Antonio del Pollaiuolo | |
---|---|
Born | c. 17 January 1429 or 1433 |
Died | 4 February 1498 | (aged 69)
Known for | Italian Renaissance painting, sculpture, engraving, goldsmithing |
Notable work | Battle of the Nudes, 2 papal tombs |
Antonio del Pollaiuolo (UK: /ˌpɒlaɪˈwoʊloʊ/ POL-eye-WOH-loh,[1] US: /ˌpoʊl-/ POHL-,[2] Italian: [anˈtɔːnjo del pollaˈjwɔːlo]; 17 January 1429/1433 – 4 February 1498), also known as Antonio di Jacopo Pollaiuolo or Antonio Pollaiuolo (also spelled Pollaiolo), was an Italian Renaissance painter, sculptor, engraver, and goldsmith, who made important works in all these media, as well as designing works in others, for example vestments, metal embroidery being a medium he worked in at the start of his career.
His most characteristic works in his main media show largely naked male figures in complicated poses of violent action, drawing from classical examples and often centred on a heroic Hercules.
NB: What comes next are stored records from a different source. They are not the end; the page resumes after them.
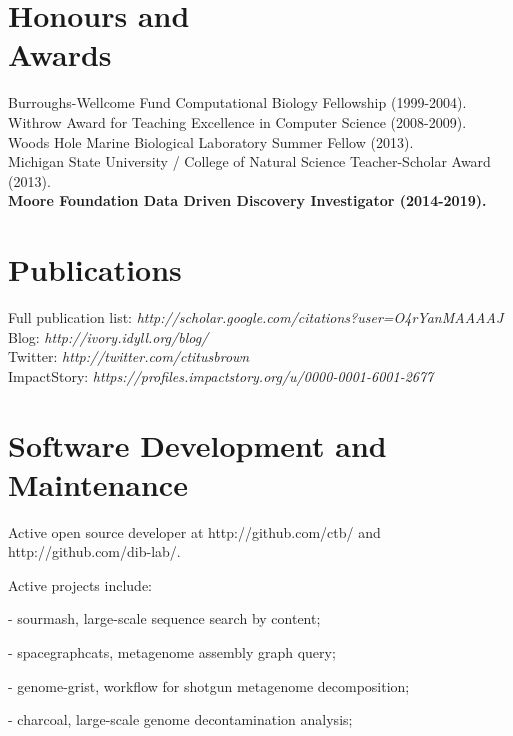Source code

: \documentclass[margin,line]{resume}
\begin{document}
\begin{resume}
    \section{\mysidestyle Honours and\\Awards} 

Burroughs-Wellcome Fund Computational Biology Fellowship (1999-2004).\\
Withrow Award for Teaching Excellence in Computer Science (2008-2009). \\
Woods Hole Marine Biological Laboratory Summer Fellow (2013).\\
Michigan State University / College of Natural Science Teacher-Scholar Award (2013).\\
{\bf Moore Foundation Data Driven Discovery Investigator (2014-2019).}



    \section{\mysidestyle Publications}

    Full publication list: {\em http://scholar.google.com/citations?user=O4rYanMAAAAJ}\\
    Blog: {\em http://ivory.idyll.org/blog/}\\
    Twitter: {\em http://twitter.com/ctitusbrown}\\
    ImpactStory: {\em https://profiles.impactstory.org/u/0000-0001-6001-2677}

    \section{\mysidestyle Software Development and Maintenance}

    Active open source developer at http://github.com/ctb/ and http://github.com/dib-lab/.

    Active projects include:
    \begin{list1}
    \item[] - sourmash, large-scale sequence search by content;
    \item[] - spacegraphcats, metagenome assembly graph query;
    \item[] - genome-grist, workflow for shotgun metagenome decomposition;
    \item[] - charcoal, large-scale genome decontamination analysis;
    \end{list1}


\end{resume}
\end{document}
He, or possibly his brother, was also a innovative painter of wide landscape backgrounds, perhaps having learnt from Early Netherlandish painting.[3] His two papal tombs were the only monuments to survive the demolition of Old St Peter's in the next century and be reconstructed in the present St Peter's Basilica.[4]
He very often worked in collaboration with his younger brother Piero del Pollaiuolo (c. 1443–1496), and distinguishing their contributions to satisfy modern ideas of authorship has proved exceptionally difficult, so that many paintings are just described as by the Pollaiuolo brothers.[5] Contemporaries, and Giorgio Vasari, saw Antonio as by far the more talented, and responsible for the design and main painting of most works,[6] but in recent decades the reputation of Piero has strengthened somewhat, and he is now given sole authorship of, for example, the small Apollo and Daphne (1470–1480) by its owner, the National Gallery.[7] At the same time, contemporary references in lists of leading artists, of which there are a number, mostly mention the brothers together,[8] and Vasari's Lives of the Artists treats them in a single life.
According to Kenneth Clark, two factors have reduced his prominence in the modern view of Quattrocento art: the loss of his very large paintings of some of the Labours of Hercules, and "a name which looks difficult to pronounce". In his own day, and for several decades later, his "true position" as "one of the originating forces in the history of European art" was recognised.[9]